GitHub Repos (Docs as Code)

The most common documentation setup uses GitHub repositories to store documentation content that syncs to hosting providers. This “docs as code” approach allows you to version control your documentation alongside your code.

Prerequisite: Before creating a GitHub-based doc collection, you must first connect GitHub on the integrations page. Without an active GitHub connection, you won’t see any repositories in the dropdown when setting up your doc collection.

Supported Platforms

When your documentation lives in GitHub, Promptless can publish to any of these platforms:

  • Fern
  • Mintlify
  • ReadMe (Refactored)
  • GitBook
  • Docusaurus
  • MkDocs
  • Hugo
  • Ghost
  • Nextra
  • Vocs
  • Custom platforms (as long as the content is in a repo)

How It Works

  1. Repository Setup: Your documentation files live in a GitHub repository
  2. Promptless Integration: The Promptless GitHub App has write access to your docs repository
  3. Automatic PRs: When documentation updates are needed, Promptless creates pull requests in your docs repo
  4. Platform Sync: Your documentation platform automatically syncs changes from GitHub

Project Setup and Permissions

After setting up the GitHub integration, you’ll create a project in the projects page. When creating a project, you’ll select:

  • Trigger repositories: Repositories that initiate documentation updates (read-only access)
  • Documentation repositories: Repositories where documentation is stored (write access)
Project Setup showing trigger and documentation repository selection

In the example above, Promptless can read the promptless and promptless-dashboard repos, but can read and write to the promptless-docs repo.

Auto-publish Mode

When auto-publish is enabled for your project:

  • Promptless automatically creates a new PR in your documentation repository with suggested changes
  • For GitHub PR triggers, the documentation PR is linked in a comment on the original code PR
  • Optionally enable auto-merge to automatically merge documentation PRs as soon as they’re created (nested checkbox under auto-publish in project settings)
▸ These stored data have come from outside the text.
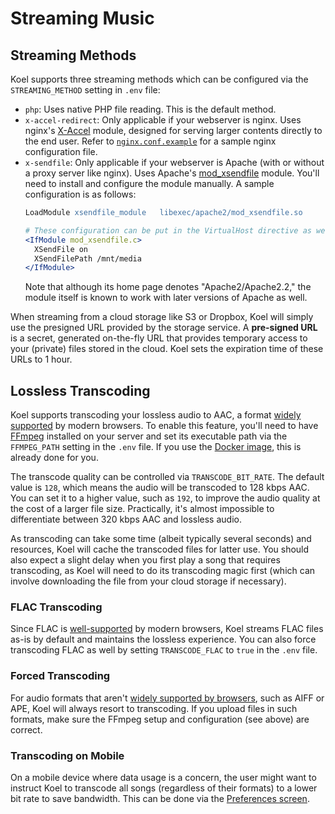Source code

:# Streaming Music

## Streaming Methods

Koel supports three streaming methods which can be configured via the `STREAMING_METHOD` setting in `.env` file:

* `php`: Uses native PHP file reading. This is the default method.
* `x-accel-redirect`: Only applicable if your webserver is nginx. Uses
  nginx's [X-Accel](https://www.nginx.com/resources/wiki/start/topics/examples/x-accel/) module, designed for serving
  larger contents directly to the end user. Refer to [`nginx.conf.example`](https://github.com/koel/koel/blob/master/nginx.conf.example)
  for a sample nginx configuration file.
* `x-sendfile`: Only applicable if your webserver is Apache (with or without a proxy server like nginx). Uses
  Apache's [mod_xsendfile](https://tn123.org/mod_xsendfile/) module. You'll need to install and configure the module
  manually. A sample configuration is as follows:
    ```apache
    LoadModule xsendfile_module   libexec/apache2/mod_xsendfile.so

    # These configuration can be put in the VirtualHost directive as well
    <IfModule mod_xsendfile.c>
      XSendFile on
      XSendFilePath /mnt/media
    </IfModule>
    ```
  Note that although its home page denotes "Apache2/Apache2.2," the module itself is known to work with later versions
  of Apache as well.

When streaming from a cloud storage like S3 or Dropbox, Koel will simply use the presigned URL provided by the
storage service. A **pre-signed URL** is a secret, generated on-the-fly URL that provides temporary access to your
(private) files stored in the cloud. Koel sets the expiration time of these URLs to 1 hour.

## Lossless Transcoding

Koel supports transcoding your lossless audio to AAC, a format [widely supported](https://caniuse.com/?search=aac)
by modern browsers. To enable this feature, you'll need to have [FFmpeg](https://ffmpeg.org/) installed on your server
and set its executable path via the `FFMPEG_PATH` setting in the `.env` file. If you use the
[Docker image](https://github.com/koel/docker/), this is already done for you.

The transcode quality can be controlled via `TRANSCODE_BIT_RATE`. The default value is `128`, which means the audio will
be transcoded to 128 kbps AAC. You can set it to a higher value, such as `192`, to improve the audio quality at the cost
of a larger file size. Practically, it's almost impossible to differentiate between 320 kbps AAC and lossless audio.

As transcoding can take some time (albeit typically several seconds) and resources, Koel will cache the transcoded
files for latter use. You should also expect a slight delay when you first play a song that requires transcoding, as
Koel will need to do its transcoding magic first (which can involve downloading the file from your cloud storage if
necessary).

### FLAC Transcoding

Since FLAC is [well-supported](https://caniuse.com/?search=flac) by modern browsers, Koel streams FLAC files as-is by
default and maintains the lossless experience. You can also force transcoding FLAC as well by setting `TRANSCODE_FLAC`
to `true` in the `.env` file.

### Forced Transcoding

For audio formats that aren't [widely supported by browsers](https://caniuse.com/?search=audio%20format),
such as AIFF or APE, Koel will always resort to transcoding. If you upload files in such formats, make sure the FFmpeg
setup and configuration (see above) are correct.

### Transcoding on Mobile

On a mobile device where data usage is a concern, the user might want to instruct Koel to transcode all songs
(regardless of their formats) to a lower bit rate to save bandwidth. This can be done via the
[Preferences screen](./profile-preferences#preferences).
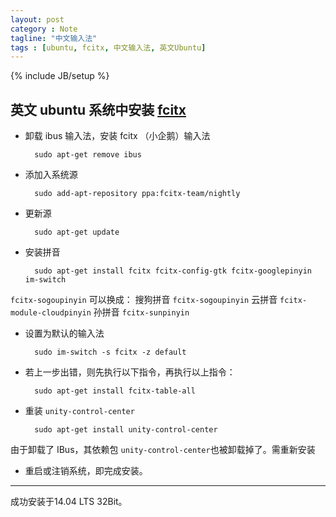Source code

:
```yaml
---
layout: post
category : Note
tagline: "中文输入法"
tags : [ubuntu, fcitx, 中文输入法, 英文Ubuntu]
---
```

{% include JB/setup %}

## 英文 ubuntu 系统中安装 [fcitx](https://wiki.archlinux.org/index.php/Fcitx_(%E7%AE%80%E4%BD%93%E4%B8%AD%E6%96%87))

- 卸载 ibus 输入法，安装 fcitx （小企鹅）输入法

        sudo apt-get remove ibus

- 添加入系统源

        sudo add-apt-repository ppa:fcitx-team/nightly 

- 更新源

        sudo apt-get update

- 安装拼音

        sudo apt-get install fcitx fcitx-config-gtk fcitx-googlepinyin im-switch

`fcitx-sogoupinyin` 可以换成： 搜狗拼音 `fcitx-sogoupinyin`  云拼音 `fcitx-module-cloudpinyin`  孙拼音 `fcitx-sunpinyin`

- 设置为默认的输入法

        sudo im-switch -s fcitx -z default 

- 若上一步出错，则先执行以下指令，再执行以上指令：

        sudo apt-get install fcitx-table-all

- 重装 `unity-control-center`

        sudo apt-get install unity-control-center

由于卸载了 IBus，其依赖包 `unity-control-center`也被卸载掉了。需重新安装

- 重启或注销系统，即完成安装。

---

成功安装于14.04 LTS 32Bit。

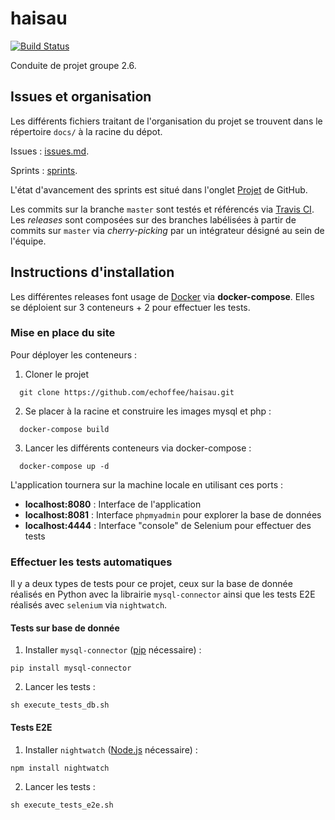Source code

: # haisau
[![Build Status](https://travis-ci.com/echoffee/haisau.svg?branch=master)](https://travis-ci.com/echoffee/haisau)

Conduite de projet groupe 2.6.

## Issues et organisation
Les différents fichiers traitant de l'organisation du projet se trouvent dans le répertoire `docs/` à
la racine du dépot.

Issues : [issues.md](https://github.com/echoffee/haisau/blob/master/docs/issues.md).

Sprints : [sprints](https://github.com/echoffee/haisau/blob/master/docs/sprints).

L'état d'avancement des sprints est situé dans l'onglet [Projet](https://github.com/echoffee/haisau/projects) de GitHub.

Les commits sur la branche `master` sont testés et référencés via [Travis CI](https://travis-ci.com/echoffee/travis-test).
Les *releases* sont composées sur des branches labélisées à partir de commits sur `master` via 
*cherry-picking* par un intégrateur désigné au sein de l'équipe.

## Instructions d'installation

Les différentes releases font usage de [Docker](https://www.docker.com/) via **docker-compose**.
Elles se déploient sur 3 conteneurs + 2 pour effectuer les tests.

### Mise en place du site

Pour déployer les conteneurs :
  1. Cloner le projet
  ```
    git clone https://github.com/echoffee/haisau.git   
  ```
  2. Se placer à la racine et construire les images mysql et php :
  ```
    docker-compose build
  ```
  3. Lancer les différents conteneurs via docker-compose :
  ```
    docker-compose up -d
  ```

L'application tournera sur la machine locale en utilisant ces ports :
- **localhost:8080** : Interface de l'application
- **localhost:8081** : Interface `phpmyadmin` pour explorer la base de données
- **localhost:4444** : Interface "console" de Selenium pour effectuer des tests


### Effectuer les tests automatiques

Il y a deux types de tests pour ce projet, ceux sur la base de donnée réalisés en Python avec la librairie `mysql-connector` 
ainsi que les tests E2E réalisés avec `selenium` via `nightwatch`.

#### Tests sur base de donnée

  1. Installer `mysql-connector` ([pip](https://pip.pypa.io/en/stable/installing/) nécessaire) :
  ```
  pip install mysql-connector
  ```
  
  2. Lancer les tests :
  ```
  sh execute_tests_db.sh
  ```

#### Tests E2E

  1. Installer `nightwatch` ([Node.js](https://nodejs.org/en/download/) nécessaire) :
  ```
  npm install nightwatch
  ```
  
  2. Lancer les tests :
  ```
  sh execute_tests_e2e.sh
  ```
Automated CI Check and Build Issue Resolution

When Promptless opens a documentation PR, it automatically monitors the pull request for quality issues. If CI checks fail, linting tools report errors, Vale rules trigger warnings, or your documentation hosting provider detects broken links or build problems, Promptless will automatically analyze the issues and push fixes directly to the PR branch.

This automated issue resolution works seamlessly with your existing GitHub workflow - there’s no additional configuration needed. Quality problems get resolved in the background while you focus on content rather than troubleshooting technical issues.

Trigger Events in Pull Request Descriptions

When Promptless creates a pull request for documentation updates, it automatically includes a list of the trigger events that led to those changes in the PR description. This provides valuable context for reviewers and creates clear traceability between documentation updates and their originating events.

The trigger events section in the PR description includes:

  • Links back to the original source (e.g., Slack threads, GitHub PRs, support tickets)
  • Brief descriptions of what triggered the documentation update
  • Easy navigation to review the context that prompted the changes

Setup Instructions

To connect GitHub to Promptless, see the GitHub Integration setup guide.

Frequently Asked Questions

If the repository dropdown shows “No options” when creating a doc collection, you need to connect GitHub first. Go to the integrations page and click “Connect GitHub” to install the Promptless GitHub App. Once GitHub is connected, return to creating your doc collection and your repositories will appear in the dropdown.

If you’ve already connected GitHub but still don’t see your repositories, you may need to grant Promptless access to those specific repositories. Visit your GitHub organization settings, find the Promptless GitHub App under “Third-party Access” → “GitHub Apps”, and add the repositories you need.